I do like spray basting, but I must not be shaking it hard enough. I end up pinning anyway so I gave up. Fusible batting would do the same thing and I'd have to keep pressing it with my iron. I'll have to try shaking the can for my next project and see how it works.

Lynn said...

I've been working on my free motion quilting. I love this foot - might need to get one for myself - thanks for the tip

Vicki said...

beautiful quilt. I haven't tried spray basting yet, I should give it a try.

LuAnn Kessi said...

Hi Vicki,
Don't hesitate......run out and get a can of basting spray......and shake, shake, shake it well.
Start with a small size quilt until you get the hang of it. Good Luck!
LuAnn in Oregon

Linda said...

What a beautiful quilt! Loved visiting.
Linda

http://twosucculentsisters.blogspot.com/

Cindy's Stitching said...

that is just stunning. love the colors

Julie said...

I have never heard of basting in a can. I am wondering if you can roll the large quilts up (you know, for maneuverability)? Will it still hold the layers together?

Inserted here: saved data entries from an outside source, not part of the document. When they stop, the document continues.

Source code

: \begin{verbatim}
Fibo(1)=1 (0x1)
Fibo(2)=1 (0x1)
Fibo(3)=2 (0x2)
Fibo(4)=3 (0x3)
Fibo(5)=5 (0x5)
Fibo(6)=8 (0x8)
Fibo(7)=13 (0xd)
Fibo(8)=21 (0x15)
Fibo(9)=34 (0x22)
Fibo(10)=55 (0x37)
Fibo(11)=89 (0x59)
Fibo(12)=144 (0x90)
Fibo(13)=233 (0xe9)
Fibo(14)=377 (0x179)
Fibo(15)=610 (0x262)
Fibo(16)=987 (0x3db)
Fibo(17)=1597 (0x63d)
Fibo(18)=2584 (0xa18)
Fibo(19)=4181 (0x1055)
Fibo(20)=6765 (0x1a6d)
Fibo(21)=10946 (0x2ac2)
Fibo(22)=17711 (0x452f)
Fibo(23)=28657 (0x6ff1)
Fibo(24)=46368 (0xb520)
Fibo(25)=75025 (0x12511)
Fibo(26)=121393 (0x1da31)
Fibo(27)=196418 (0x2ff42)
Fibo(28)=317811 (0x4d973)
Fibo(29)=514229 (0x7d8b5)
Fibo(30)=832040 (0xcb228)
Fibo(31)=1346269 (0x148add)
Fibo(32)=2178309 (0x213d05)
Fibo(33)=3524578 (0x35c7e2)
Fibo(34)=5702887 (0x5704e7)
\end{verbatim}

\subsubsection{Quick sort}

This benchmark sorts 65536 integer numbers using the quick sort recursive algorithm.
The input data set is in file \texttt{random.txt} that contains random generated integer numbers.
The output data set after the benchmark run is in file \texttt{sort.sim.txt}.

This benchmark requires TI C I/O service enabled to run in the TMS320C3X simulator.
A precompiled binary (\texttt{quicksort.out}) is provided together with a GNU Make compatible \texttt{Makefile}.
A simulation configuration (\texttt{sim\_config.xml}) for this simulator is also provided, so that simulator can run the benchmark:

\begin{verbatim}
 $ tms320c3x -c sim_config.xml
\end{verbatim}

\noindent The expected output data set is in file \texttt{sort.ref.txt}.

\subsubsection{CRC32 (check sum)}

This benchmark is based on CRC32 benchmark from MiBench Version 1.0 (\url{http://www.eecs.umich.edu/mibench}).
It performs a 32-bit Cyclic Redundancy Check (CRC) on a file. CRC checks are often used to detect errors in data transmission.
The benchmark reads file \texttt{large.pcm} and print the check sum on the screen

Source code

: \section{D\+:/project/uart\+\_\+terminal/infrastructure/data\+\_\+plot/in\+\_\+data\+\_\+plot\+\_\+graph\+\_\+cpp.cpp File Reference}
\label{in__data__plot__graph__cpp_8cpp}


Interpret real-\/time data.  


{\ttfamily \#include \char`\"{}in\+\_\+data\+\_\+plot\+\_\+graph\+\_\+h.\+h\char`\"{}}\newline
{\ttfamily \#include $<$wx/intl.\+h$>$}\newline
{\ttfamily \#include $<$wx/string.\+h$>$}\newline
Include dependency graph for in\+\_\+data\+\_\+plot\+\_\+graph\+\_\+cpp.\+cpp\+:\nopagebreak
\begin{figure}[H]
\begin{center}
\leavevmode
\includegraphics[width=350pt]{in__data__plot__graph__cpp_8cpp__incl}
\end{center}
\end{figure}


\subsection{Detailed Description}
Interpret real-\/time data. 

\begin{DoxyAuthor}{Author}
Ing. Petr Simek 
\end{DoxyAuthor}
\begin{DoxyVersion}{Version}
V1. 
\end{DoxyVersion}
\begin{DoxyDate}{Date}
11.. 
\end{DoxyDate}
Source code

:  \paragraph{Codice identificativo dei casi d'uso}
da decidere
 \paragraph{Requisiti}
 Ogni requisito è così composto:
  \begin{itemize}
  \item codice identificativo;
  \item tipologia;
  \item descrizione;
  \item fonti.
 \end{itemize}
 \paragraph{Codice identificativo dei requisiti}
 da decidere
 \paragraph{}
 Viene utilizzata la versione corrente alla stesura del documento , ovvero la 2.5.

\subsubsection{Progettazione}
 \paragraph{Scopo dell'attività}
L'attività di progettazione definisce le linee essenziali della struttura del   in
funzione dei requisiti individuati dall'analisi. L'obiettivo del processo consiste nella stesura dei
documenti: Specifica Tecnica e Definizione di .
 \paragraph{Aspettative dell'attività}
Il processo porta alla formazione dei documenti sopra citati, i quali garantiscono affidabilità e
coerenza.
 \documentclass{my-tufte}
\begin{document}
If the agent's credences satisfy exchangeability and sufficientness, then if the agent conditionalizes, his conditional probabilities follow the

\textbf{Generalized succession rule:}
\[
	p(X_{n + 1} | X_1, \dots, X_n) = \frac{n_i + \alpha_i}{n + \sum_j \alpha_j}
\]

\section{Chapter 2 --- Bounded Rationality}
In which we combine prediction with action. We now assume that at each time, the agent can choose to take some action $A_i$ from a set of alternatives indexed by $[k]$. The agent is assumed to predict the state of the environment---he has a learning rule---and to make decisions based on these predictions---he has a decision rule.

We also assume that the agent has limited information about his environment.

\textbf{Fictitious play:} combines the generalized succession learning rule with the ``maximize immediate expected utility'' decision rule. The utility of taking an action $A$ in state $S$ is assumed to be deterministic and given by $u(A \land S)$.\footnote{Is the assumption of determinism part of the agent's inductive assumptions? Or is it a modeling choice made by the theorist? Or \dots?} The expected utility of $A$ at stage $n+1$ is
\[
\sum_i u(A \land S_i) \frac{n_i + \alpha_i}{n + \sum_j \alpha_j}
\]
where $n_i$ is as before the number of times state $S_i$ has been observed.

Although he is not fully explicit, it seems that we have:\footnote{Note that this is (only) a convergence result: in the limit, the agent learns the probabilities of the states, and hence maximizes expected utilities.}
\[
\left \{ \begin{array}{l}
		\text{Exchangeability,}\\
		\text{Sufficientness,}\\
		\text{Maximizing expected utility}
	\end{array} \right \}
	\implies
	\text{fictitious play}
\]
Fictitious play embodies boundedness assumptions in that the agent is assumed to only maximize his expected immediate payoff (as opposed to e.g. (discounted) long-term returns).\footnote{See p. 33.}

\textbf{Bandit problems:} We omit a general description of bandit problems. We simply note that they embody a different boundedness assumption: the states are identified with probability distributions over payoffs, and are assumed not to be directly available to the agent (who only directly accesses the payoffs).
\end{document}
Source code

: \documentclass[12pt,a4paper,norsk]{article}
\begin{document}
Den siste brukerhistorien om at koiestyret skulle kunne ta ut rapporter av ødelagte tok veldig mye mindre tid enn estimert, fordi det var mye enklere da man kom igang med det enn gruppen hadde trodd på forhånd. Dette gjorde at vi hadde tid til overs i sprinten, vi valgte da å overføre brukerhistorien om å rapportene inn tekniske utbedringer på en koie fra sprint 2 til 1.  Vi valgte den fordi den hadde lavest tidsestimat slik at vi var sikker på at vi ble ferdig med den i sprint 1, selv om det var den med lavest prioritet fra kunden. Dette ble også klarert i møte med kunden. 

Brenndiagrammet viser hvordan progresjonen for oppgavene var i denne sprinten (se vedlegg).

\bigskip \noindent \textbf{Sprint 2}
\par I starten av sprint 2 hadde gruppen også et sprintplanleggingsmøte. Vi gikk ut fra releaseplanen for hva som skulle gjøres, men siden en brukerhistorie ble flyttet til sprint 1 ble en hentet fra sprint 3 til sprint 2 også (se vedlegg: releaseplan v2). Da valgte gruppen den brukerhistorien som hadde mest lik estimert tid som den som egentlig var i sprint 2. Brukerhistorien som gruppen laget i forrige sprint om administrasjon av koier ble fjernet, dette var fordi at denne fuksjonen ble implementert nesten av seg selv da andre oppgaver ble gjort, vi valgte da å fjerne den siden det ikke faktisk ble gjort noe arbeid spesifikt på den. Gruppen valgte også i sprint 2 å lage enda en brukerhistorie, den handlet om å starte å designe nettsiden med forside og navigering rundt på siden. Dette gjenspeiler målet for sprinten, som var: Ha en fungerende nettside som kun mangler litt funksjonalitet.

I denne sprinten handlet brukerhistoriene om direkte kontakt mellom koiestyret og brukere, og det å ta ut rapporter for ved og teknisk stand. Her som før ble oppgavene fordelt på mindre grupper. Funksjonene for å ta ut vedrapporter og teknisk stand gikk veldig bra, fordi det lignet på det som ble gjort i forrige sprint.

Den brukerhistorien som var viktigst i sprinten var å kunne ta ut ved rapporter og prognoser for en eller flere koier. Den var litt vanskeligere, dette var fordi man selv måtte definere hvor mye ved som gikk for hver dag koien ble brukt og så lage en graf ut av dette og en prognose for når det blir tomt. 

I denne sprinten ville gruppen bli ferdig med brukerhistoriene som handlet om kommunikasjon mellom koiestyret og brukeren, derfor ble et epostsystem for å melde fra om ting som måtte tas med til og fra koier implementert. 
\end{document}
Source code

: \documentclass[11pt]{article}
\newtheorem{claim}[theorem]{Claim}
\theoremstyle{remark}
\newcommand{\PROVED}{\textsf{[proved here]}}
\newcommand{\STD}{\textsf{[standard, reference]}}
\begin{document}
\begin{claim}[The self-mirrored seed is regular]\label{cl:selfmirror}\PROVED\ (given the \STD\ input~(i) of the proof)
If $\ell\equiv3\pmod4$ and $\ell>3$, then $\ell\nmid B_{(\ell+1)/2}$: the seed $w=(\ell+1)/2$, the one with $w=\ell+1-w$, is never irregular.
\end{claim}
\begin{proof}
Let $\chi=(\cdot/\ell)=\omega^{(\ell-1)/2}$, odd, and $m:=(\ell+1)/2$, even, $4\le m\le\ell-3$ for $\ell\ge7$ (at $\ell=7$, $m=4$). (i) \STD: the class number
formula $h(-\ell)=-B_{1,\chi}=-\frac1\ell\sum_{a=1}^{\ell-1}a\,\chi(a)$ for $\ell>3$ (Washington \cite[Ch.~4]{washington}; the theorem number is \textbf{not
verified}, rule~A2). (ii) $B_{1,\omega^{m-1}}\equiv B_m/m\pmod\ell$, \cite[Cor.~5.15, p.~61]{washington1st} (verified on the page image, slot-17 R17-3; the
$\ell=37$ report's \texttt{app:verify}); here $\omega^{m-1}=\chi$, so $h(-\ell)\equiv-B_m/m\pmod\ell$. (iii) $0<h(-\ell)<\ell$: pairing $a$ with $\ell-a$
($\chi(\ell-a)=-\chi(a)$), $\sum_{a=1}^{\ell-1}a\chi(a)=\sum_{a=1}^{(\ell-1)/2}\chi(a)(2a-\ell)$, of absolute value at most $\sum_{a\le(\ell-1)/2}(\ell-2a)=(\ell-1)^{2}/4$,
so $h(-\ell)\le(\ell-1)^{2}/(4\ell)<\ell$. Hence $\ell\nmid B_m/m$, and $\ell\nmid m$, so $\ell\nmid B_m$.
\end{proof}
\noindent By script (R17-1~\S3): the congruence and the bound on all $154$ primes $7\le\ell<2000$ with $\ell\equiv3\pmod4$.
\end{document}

I have not machine quilted yet, but I have one small and two mediums tops waiting for my courage to show up!
Julie in WA
prjule@gmail.com

LuAnn Kessi said...

Hi Julie,
I don't recommend rolling the quilts up, the roll is too heavy and stiff and difficult to move around. I fluff and stuff or bunch and cruch the quilt under the throat area. Never put more than half the quilt under the throat space. I do recommend to beginner machine quilters to start out with tiny projects like placemats and tablerunners to perfect their free-motion quilting skills, then move up to baby quilts, lap quilts, etc.
LuAnn

Toni Whitney said...

Luann, your quilt's are beautiful! Would you ever consider trading for a painting?